Exercise instructions: Every record below must be retyped exactly, with the pictures left out.

Input material:
------------------------------------

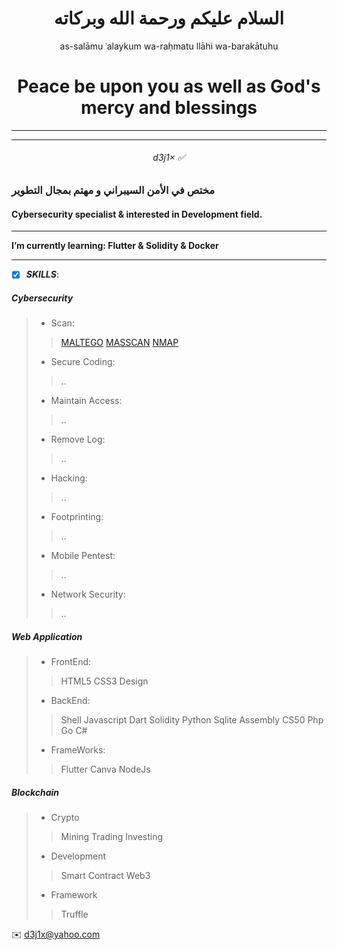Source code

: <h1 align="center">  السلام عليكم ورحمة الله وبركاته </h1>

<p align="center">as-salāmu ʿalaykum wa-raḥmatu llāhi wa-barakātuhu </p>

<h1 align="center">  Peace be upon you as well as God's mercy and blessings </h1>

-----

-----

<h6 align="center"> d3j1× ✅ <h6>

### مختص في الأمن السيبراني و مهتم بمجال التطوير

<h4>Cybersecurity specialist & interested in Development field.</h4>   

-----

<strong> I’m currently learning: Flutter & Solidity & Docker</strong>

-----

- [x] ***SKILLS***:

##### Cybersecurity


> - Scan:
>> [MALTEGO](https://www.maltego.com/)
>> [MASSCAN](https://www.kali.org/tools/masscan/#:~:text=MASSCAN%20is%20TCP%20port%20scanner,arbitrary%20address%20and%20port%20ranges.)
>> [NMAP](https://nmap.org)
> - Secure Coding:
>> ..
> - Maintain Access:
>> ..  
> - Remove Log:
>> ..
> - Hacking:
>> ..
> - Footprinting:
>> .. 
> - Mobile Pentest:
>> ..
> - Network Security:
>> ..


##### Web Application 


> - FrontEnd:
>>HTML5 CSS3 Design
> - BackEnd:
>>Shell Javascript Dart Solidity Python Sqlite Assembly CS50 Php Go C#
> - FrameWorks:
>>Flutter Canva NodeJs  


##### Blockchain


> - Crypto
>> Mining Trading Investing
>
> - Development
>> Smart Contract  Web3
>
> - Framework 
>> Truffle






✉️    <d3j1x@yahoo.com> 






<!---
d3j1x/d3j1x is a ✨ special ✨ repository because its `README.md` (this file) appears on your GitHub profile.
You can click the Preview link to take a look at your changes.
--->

------------------------------------

Final answer:
Source code

: <h1 align="center">  السلام عليكم ورحمة الله وبركاته </h1>

<p align="center">as-salāmu ʿalaykum wa-raḥmatu llāhi wa-barakātuhu </p>

<h1 align="center">  Peace be upon you as well as God's mercy and blessings </h1>

-----

-----

<h6 align="center"> d3j1× ✅ <h6>

### مختص في الأمن السيبراني و مهتم بمجال التطوير

<h4>Cybersecurity specialist & interested in Development field.</h4>   

-----

<strong> I’m currently learning: Flutter & Solidity & Docker</strong>

-----

- [x] ***SKILLS***:

##### Cybersecurity


> - Scan:
>> [MALTEGO](https://www.maltego.com/)
>> [MASSCAN](https://www.kali.org/tools/masscan/#:~:text=MASSCAN%20is%20TCP%20port%20scanner,arbitrary%20address%20and%20port%20ranges.)
>> [NMAP](https://nmap.org)
> - Secure Coding:
>> ..
> - Maintain Access:
>> ..  
> - Remove Log:
>> ..
> - Hacking:
>> ..
> - Footprinting:
>> .. 
> - Mobile Pentest:
>> ..
> - Network Security:
>> ..


##### Web Application 


> - FrontEnd:
>>HTML5 CSS3 Design
> - BackEnd:
>>Shell Javascript Dart Solidity Python Sqlite Assembly CS50 Php Go C#
> - FrameWorks:
>>Flutter Canva NodeJs  


##### Blockchain


> - Crypto
>> Mining Trading Investing
>
> - Development
>> Smart Contract  Web3
>
> - Framework 
>> Truffle






✉️    <d3j1x@yahoo.com> 






<!---
d3j1x/d3j1x is a ✨ special ✨ repository because its `README.md` (this file) appears on your GitHub profile.
You can click the Preview link to take a look at your changes.
--->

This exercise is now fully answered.